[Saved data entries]
*** Block opens ***
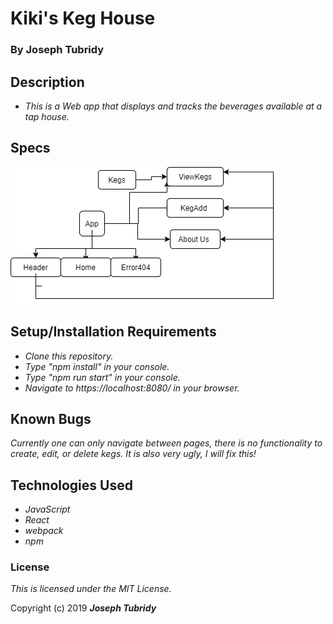 # Kiki's Keg House
### By Joseph Tubridy

## Description
*  _This is a Web app that displays and tracks the beverages available at a tap house._

## Specs

![](src/assets/images/RouteStructure.jpg)

## Setup/Installation Requirements

* _Clone this repository._
* _Type "npm install" in your console._
* _Type "npm run start" in your console._
* _Navigate to https://localhost:8080/ in your browser._

## Known Bugs

_Currently one can only navigate between pages, there is no functionality to create, edit, or delete kegs.
It is also very ugly, I will fix this!_

## Technologies Used

* _JavaScript_
* _React_
* _webpack_
* _npm_


### License

*This is licensed under the MIT License.*

Copyright (c) 2019 **_Joseph Tubridy_**
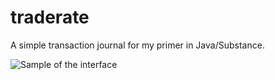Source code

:traderate
=========

A simple transaction journal for my primer in Java/Substance.

![Sample of the interface](https://f.cloud.github.com/assets/215618/2180553/31db167a-9722-11e3-8047-eaeccfbee9e8.png)
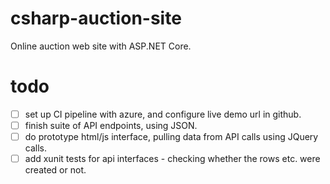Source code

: # csharp-auction-site
Online auction web site with ASP.NET Core.

# todo
* [ ] set up CI pipeline with azure, and configure live demo url in github.
* [ ] finish suite of API endpoints, using JSON.
* [ ] do prototype html/js interface, pulling data from API calls using JQuery calls.
* [ ] add xunit tests for api interfaces - checking whether the rows etc. were created or not.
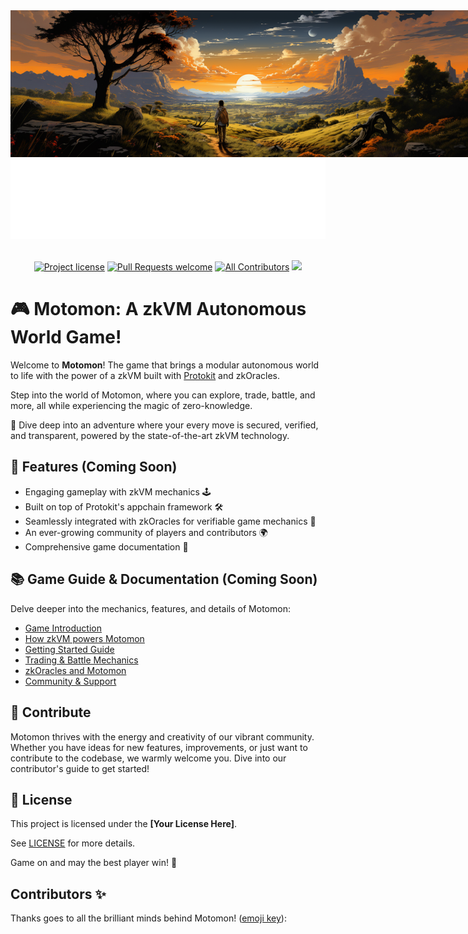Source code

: <!-- markdownlint-disable -->
<div align="center">
  <img src="./apps/docs/static/img/motomon_scene.png" style="max-width:800px;">
</div>
<div align="center">
  <img src="./apps/docs/static/img/motomon_header.png" height="128">
</div>
<div align="center">
<br />
<!-- markdownlint-restore -->

[![Project license](https://img.shields.io/github/license/yourgithubusername/motomon.svg?style=flat-square)](LICENSE)
[![Pull Requests welcome](https://img.shields.io/badge/PRs-welcome-ff69b4.svg?style=flat-square)](https://github.com/yourgithubusername/motomon/issues?q=is%3Aissue+is%3Aopen+label%3A%22help+wanted%22)
[![All Contributors](https://img.shields.io/badge/all_contributors-0-orange.svg?style=flat-square)](#contributors-)
<a href="https://twitter.com/">
<img src="https://img.shields.io/twitter/follow/yourtwitterhandle?style=social"/>
</a>

</div>

# 🎮 Motomon: A zkVM Autonomous World Game!

Welcome to **Motomon**! The game that brings a modular autonomous world to life with the power of a zkVM built with [Protokit](https://protokit.dev/) and zkOracles.

Step into the world of Motomon, where you can explore, trade, battle, and more, all while experiencing the magic of zero-knowledge.

🚀 Dive deep into an adventure where your every move is secured, verified, and transparent, powered by the state-of-the-art zkVM technology.

## 🌠 Features (Coming Soon)
- Engaging gameplay with zkVM mechanics 🕹️
- Built on top of Protokit's appchain framework 🛠️
- Seamlessly integrated with zkOracles for verifiable game mechanics 🎲
- An ever-growing community of players and contributors 🌍
- Comprehensive game documentation 📖

## 📚 Game Guide & Documentation (Coming Soon)
Delve deeper into the mechanics, features, and details of Motomon:

- [Game Introduction]()
- [How zkVM powers Motomon]()
- [Getting Started Guide]()
- [Trading & Battle Mechanics]()
- [zkOracles and Motomon]()
- [Community & Support]()

## 🤝 Contribute
Motomon thrives with the energy and creativity of our vibrant community. Whether you have ideas for new features, improvements, or just want to contribute to the codebase, we warmly welcome you. Dive into our contributor's guide to get started!

## 📖 License

This project is licensed under the **[Your License Here]**.

See [LICENSE](LICENSE) for more details.

Game on and may the best player win! 🎉 

## Contributors ✨

Thanks goes to all the brilliant minds behind Motomon! ([emoji key](https://allcontributors.org/docs/en/emoji-key)):
<!-- ALL-CONTRIBUTORS-LIST:START - Do not remove or modify this section -->
<!-- prettier-ignore-start -->
<!-- markdownlint-disable -->
<table>
  <tbody>
    <!-- Add your contributors here -->
    <!-- Example format:
    <tr>
      <td align="center" valign="top" width="14.28%"><a href="https://github.com/teddyjfpender"><img src="https://avatars.githubusercontent.com/u/12345678?v=4?s=100" width="100px;" alt="Contributor Name"/><br /><sub><b>Contributor Name</b></sub></a><br /><a href="https://github.com/teddyjfpender/motomon/commits?author=teddyjfpender" title="Code">💻</a></td>
    </tr>
    -->
  </tbody>
</table>

<!-- markdownlint-restore -->
<!-- prettier-ignore-end -->

<!-- ALL-CONTRIBUTORS-LIST:END -->

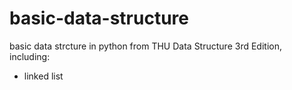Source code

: # basic-data-structure

basic data strcture in python from THU Data Structure 3rd Edition, including:

* linked list
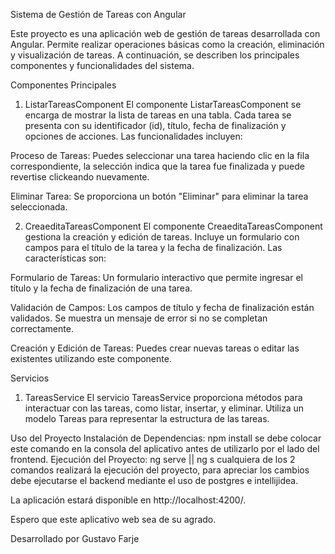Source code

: Sistema de Gestión de Tareas con Angular

Este proyecto es una aplicación web de gestión de tareas desarrollada con Angular. Permite realizar operaciones básicas como la creación, eliminación y visualización de tareas. A continuación, se describen los principales componentes y funcionalidades del sistema.

Componentes Principales
1. ListarTareasComponent
El componente ListarTareasComponent se encarga de mostrar la lista de tareas en una tabla. Cada tarea se presenta con su identificador (id), título, fecha de finalización y opciones de acciones. Las funcionalidades incluyen:

Proceso de Tareas: Puedes seleccionar una tarea haciendo clic en la fila correspondiente, la selección indica que la tarea fue finalizada y puede revertise clickeando nuevamente.

Eliminar Tarea: Se proporciona un botón "Eliminar" para eliminar la tarea seleccionada.

2. CreaeditaTareasComponent
El componente CreaeditaTareasComponent gestiona la creación y edición de tareas. Incluye un formulario con campos para el título de la tarea y la fecha de finalización. Las características son:

Formulario de Tareas: Un formulario interactivo que permite ingresar el título y la fecha de finalización de una tarea.

Validación de Campos: Los campos de título y fecha de finalización están validados. Se muestra un mensaje de error si no se completan correctamente.

Creación y Edición de Tareas: Puedes crear nuevas tareas o editar las existentes utilizando este componente.

Servicios
1. TareasService
El servicio TareasService proporciona métodos para interactuar con las tareas, como listar, insertar,  y eliminar. Utiliza un modelo Tareas para representar la estructura de las tareas.

Uso del Proyecto
Instalación de Dependencias:
npm install
se debe colocar este comando en la consola del aplicativo antes de utilizarlo por el lado del frontend.
Ejecución del Proyecto:
ng serve    || ng s
cualquiera de los 2 comandos realizará la ejecución del proyecto, para apreciar los cambios debe ejecutarse el backend mediante el uso de postgres e intellijidea.

La aplicación estará disponible en http://localhost:4200/.

Espero que este aplicativo web sea de su agrado.

Desarrollado por Gustavo Farje
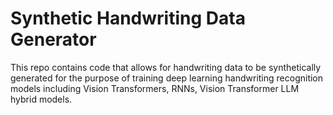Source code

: # Synthetic Handwriting Data Generator
This repo contains code that allows for handwriting data to be synthetically generated for the purpose of training deep learning
handwriting recognition models including Vision Transformers, RNNs, Vision Transformer LLM hybrid models. 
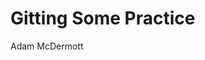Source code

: 
<body>
<head>
<link rel="stylesheet" href="https://AdamIzDA7F.github.io/styles.css">
</head>

<h1>Gitting Some Practice</h1>
Adam McDermott
</body>
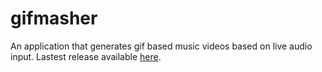 gifmasher
=========

An application that generates gif based music videos based on live audio input. Lastest release available [here](http://bin.douglaslassance.com/gifmasher.zip).
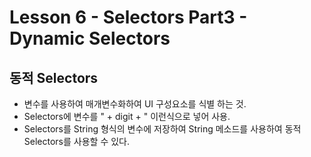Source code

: # Lesson 6 - Selectors Part3 - Dynamic Selectors

## 동적 Selectors

* 변수를 사용하여 매개변수화하여 UI 구성요소를 식별 하는 것.
* Selectors에 변수를 " + digit + " 이런식으로 넣어 사용.
* Selectors를 String 형식의 변수에 저장하여 String 메소드를 사용하여 동적 Selectors를 사용할 수 있다.
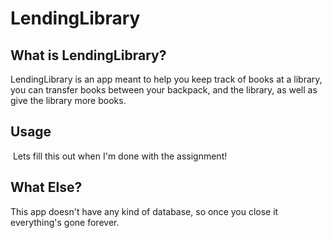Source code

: # LendingLibrary

## What is LendingLibrary?

LendingLibrary is an app meant to help you keep track of books at a library, you can transfer books between your backpack, and the library, as well as give the library more books.

## Usage
![]() Lets fill this out when I'm done with the assignment!

## What Else?

This app doesn't have any kind of database, so once you close it everything's gone forever.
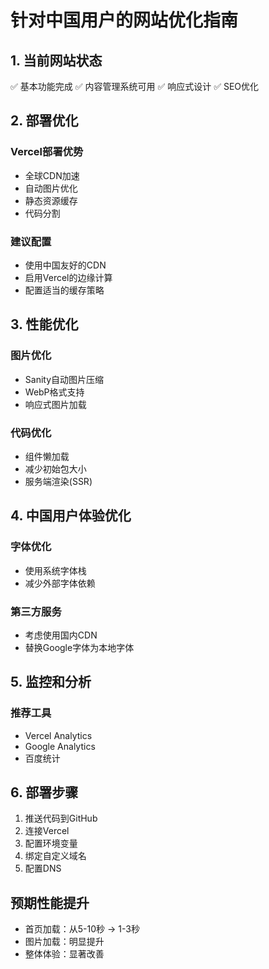 # 针对中国用户的网站优化指南

## 1. 当前网站状态
✅ 基本功能完成
✅ 内容管理系统可用
✅ 响应式设计
✅ SEO优化

## 2. 部署优化
### Vercel部署优势
- 全球CDN加速
- 自动图片优化
- 静态资源缓存
- 代码分割

### 建议配置
- 使用中国友好的CDN
- 启用Vercel的边缘计算
- 配置适当的缓存策略

## 3. 性能优化
### 图片优化
- Sanity自动图片压缩
- WebP格式支持
- 响应式图片加载

### 代码优化
- 组件懒加载
- 减少初始包大小
- 服务端渲染(SSR)

## 4. 中国用户体验优化
### 字体优化
- 使用系统字体栈
- 减少外部字体依赖

### 第三方服务
- 考虑使用国内CDN
- 替换Google字体为本地字体

## 5. 监控和分析
### 推荐工具
- Vercel Analytics
- Google Analytics
- 百度统计

## 6. 部署步骤
1. 推送代码到GitHub
2. 连接Vercel
3. 配置环境变量
4. 绑定自定义域名
5. 配置DNS

## 预期性能提升
- 首页加载：从5-10秒 → 1-3秒
- 图片加载：明显提升
- 整体体验：显著改善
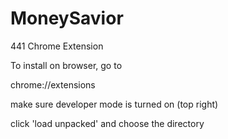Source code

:# MoneySavior
441 Chrome Extension

To install on browser, go to 

chrome://extensions

make sure developer mode is turned on (top right)

click 'load unpacked' and choose the directory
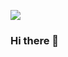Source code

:<a href="https://ertholin.github.io/ertho-portfolio.github.io/" target="blank"><img align="center" src="https://raw.githubusercontent.com/goabstract/Awesome-Design-Tools/master/Media/Awesome%20Design%20Plugins.png"/></a>

### Hi there 👋

<!--
**Ertholin/Ertholin** is a ✨ _special_ ✨ repository because its `README.md` (this file) appears on your GitHub profile.

Here are some ideas to get you started:

- 🔭 I’m currently working on ...
- 🌱 I’m currently learning ...
- 👯 I’m looking to collaborate on ...
- 🤔 I’m looking for help with ...
- 💬 Ask me about ...
- 📫 How to reach me: ...
- 😄 Pronouns: ...
- ⚡ Fun fact: ...
-->
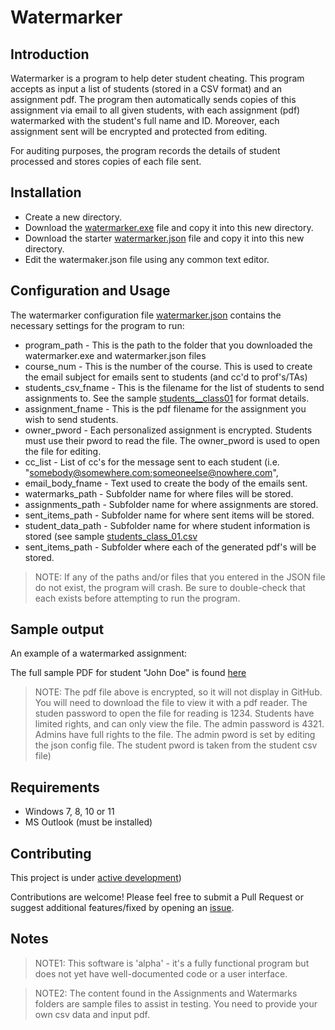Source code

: # Watermarker

## Introduction

Watermarker is a program to help deter student cheating. This program accepts as input a list of students (stored in a CSV format) and an assignment pdf. The program then automatically sends copies of this assignment via email to all given students, with each assignment (pdf) watermarked with the student's full name and ID. Moreover, each assignment sent will be encrypted and protected from editing. 

For auditing purposes, the program records the details of student processed and stores copies of each file sent. 

## Installation

* Create a new directory. 
* Download the [watermarker.exe](watermarker.exe) file and copy it into this new directory.
* Download the starter [watermarker.json](watermarker.json) file and copy it into this new directory.
* Edit the watermaker.json file using any common text editor.

## Configuration and Usage

The watermarker configuration file [watermarker.json](watermarker.json) contains the necessary settings for the program to run:

  * program_path - This is the path to the folder that you downloaded the watermarker.exe and watermarker.json files
  * course_num - This is the number of the course. This is used to create the email subject for emails sent to students (and cc'd to prof's/TAs)
  * students_csv_fname - This is the filename for the list of students to send assignments to. See the sample [students__class01](https://github.com/prof-tcsmith/watermarker/tree/main/student_data/students_class01.csv) for format details. 
  * assignment_fname - This is the pdf filename for the assignment you wish to send students.
  * owner_pword - Each personalized assignment is encrypted. Students must use their pword to read the file. The owner_pword is used to open the file for editing. 
  * cc_list - List of cc's for the message sent to each student (i.e. "somebody@somewhere.com;someoneelse@nowhere.com",
  * email_body_fname - Text used to create the body of the emails sent.
  * watermarks_path - Subfolder name for where files will be stored. 
  * assignments_path - Subfolder name for where assignments are stored.
  * sent_items_path - Subfolder name for where sent items will be stored.
  * student_data_path - Subfolder name for where student information is stored (see sample [students_class_01.csv](https://github.com/prof-tcsmith/watermarker/tree/main/student_data/students_class01.csv)
  * sent_items_path - Subfolder where each of the generated pdf's will be stored.

> NOTE: If any of the paths and/or files that you entered in the JSON file do not exist, the program will crash. Be sure to double-check that each exists before attempting to run the program.

## Sample output

An example of a watermarked assignment:

The full sample PDF for student "John Doe" is found [here](https://github.com/prof-tcsmith/watermarker/blob/master/sample_assignment.pdf)

> NOTE: The pdf file above is encrypted, so it will not display in GitHub. You will need to download the file to view it with a pdf reader. The studen password to open the file for reading is 1234. Students have limited rights, and can only view the file. The admin password is 4321. Admins have full rights to the file. The admin pword is set by editing the json config file. The student pword is taken from the student csv file)


## Requirements

* Windows 7, 8, 10 or 11
* MS Outlook (must be installed)

## Contributing

This project is under [active development](https://github.com/prof-tcsmith/watermarker/projects/1))

Contributions are welcome! Please feel free to submit a Pull Request or suggest additional features/fixed by opening an [issue](https://github.com/prof-tcsmith/watermarker/issues).

## Notes

> NOTE1: This software is 'alpha' - it's a fully functional program but does not yet have well-documented code or a user interface.

> NOTE2: The content found in the Assignments and Watermarks folders are sample files to assist in testing. You need to provide your own csv data and input pdf.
*** Block closes ***
Please give an exact copy of the entries above, from the line with "## What is LendingLibrary?" down to the line with "with the assignment!", inclusive, and nothing else.

## What is LendingLibrary?

LendingLibrary is an app meant to help you keep track of books at a library, you can transfer books between your backpack, and the library, as well as give the library more books.

## Usage
![]() Lets fill this out when I'm done with the assignment!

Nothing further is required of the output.